There are a lot of good reasons to invest in high speed rail infrastructure. Extreme commuting isn't one of them. Now, this article doesn't specify that people would use this for their daily commute, but there are reasons to think that's the case.

(from flickr user satosphere)

I've heard this argument applied elsewhere. While recently discussing the 3-C Corridor in Ohio, someone said, "wouldn't it be great if we had high-speed rail here?.. you could live in Cleveland and work in Columbus!" Frankly, I don't think it would be very great.

To start, there seems to be an assumption that high speed rail will be very affordable. There is really no basis for this belief. The Acela line in the Northeast (and the closest thing we have to high speed rail in this country) has very expensive fares. To travel from Philadelphia to New York City (about the same distance as South Bend to Chicago) can cost over $100 each way. Doing that twice a day for a week would run you a thousand bucks. Even if they cut you a big discount for being a frequent rider, the price tag would still be very high.

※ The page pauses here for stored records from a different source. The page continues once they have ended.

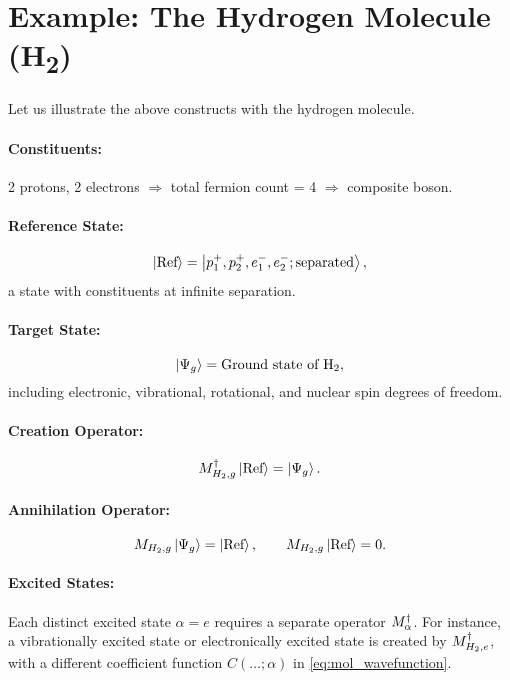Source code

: \section{Example: The Hydrogen Molecule (H\textsubscript{2})}
\label{sec:mol_ops_examples}

Let us illustrate the above constructs with the hydrogen molecule.

\paragraph{Constituents:} 2 protons, 2 electrons \(\Rightarrow\) total fermion count = 4 \(\Rightarrow\) composite boson.

\paragraph{Reference State:}
\[
\ket{\text{Ref}} = \ket{p^+_1, p^+_2, e^-_1, e^-_2; \text{separated}},
\]
a state with constituents at infinite separation.

\paragraph{Target State:}
\[
\ket{\Psi_g} = \text{Ground state of H}_2,
\]
including electronic, vibrational, rotational, and nuclear spin degrees of freedom.

\paragraph{Creation Operator:}
\begin{equation}
	M^\dagger_{H_2, g} \ket{\text{Ref}} = \ket{\Psi_g}.
\end{equation}

\paragraph{Annihilation Operator:}
\begin{equation}
	M_{H_2, g} \ket{\Psi_g} = \ket{\text{Ref}},
	\qquad
	M_{H_2, g} \ket{\text{Ref}} = 0.
\end{equation}

\paragraph{Excited States:} Each distinct excited state \(\alpha = e\) requires a separate operator \(M^\dagger_{\alpha}\). For instance, a vibrationally excited state or electronically excited state is created by \(M^\dagger_{H_2, e}\), with a different coefficient function \(C(\dots; \alpha)\) in \cref{eq:mol_wavefunction}.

The reality is that the hour-trip promise is a station-to-station estimate, which doesn't take into account that almost nobody lives or works on top of these stations. At the end of the day, you're still looking at a round trip commute well over two hours. It's hard to see it being a realistic option for many people. It's just too far. We should really stop thinking about distance in terms of time, and start thinking about distance in terms of, well, distance.


    I've seen somewhere else a comment about thinking in terms of distance instead of time. Can you explain the benefit or reason for such an approach? Whenever I ask 'How far?', I don't really care about the distance - and when I receive the answer 'XX miles', I do the calculation in my head to determine the time it would take to travel. Thanks.


    It is interesting that people think that high speed rail would be intrinsically cheaper than air travel, and there's no particular reason to assume that's true. A high speed trainset (180mph, let's say) is probably comparable in size and sophistication to an airplane of similar capacity, so why would the equipment cost be an order of magnitude lower? Yeah, trains don't have turbofans, but airplanes don't need 10000hp worth of electrical gear.

    The energy use is probably lower, I guess, but that's just a function of the lower speed. A 180mph capable roadbed requires tremendous amounts of maintenance on every mile, and air travel doesn't really even have an equivalent cost.

    It's an interesting mental tic. People forget how much the prices for air travel have come down. There's some nominal level in their heads for how much it should cost to get from place to place, and air travel is allowed to be much more expensive than that, but rail travel isn't.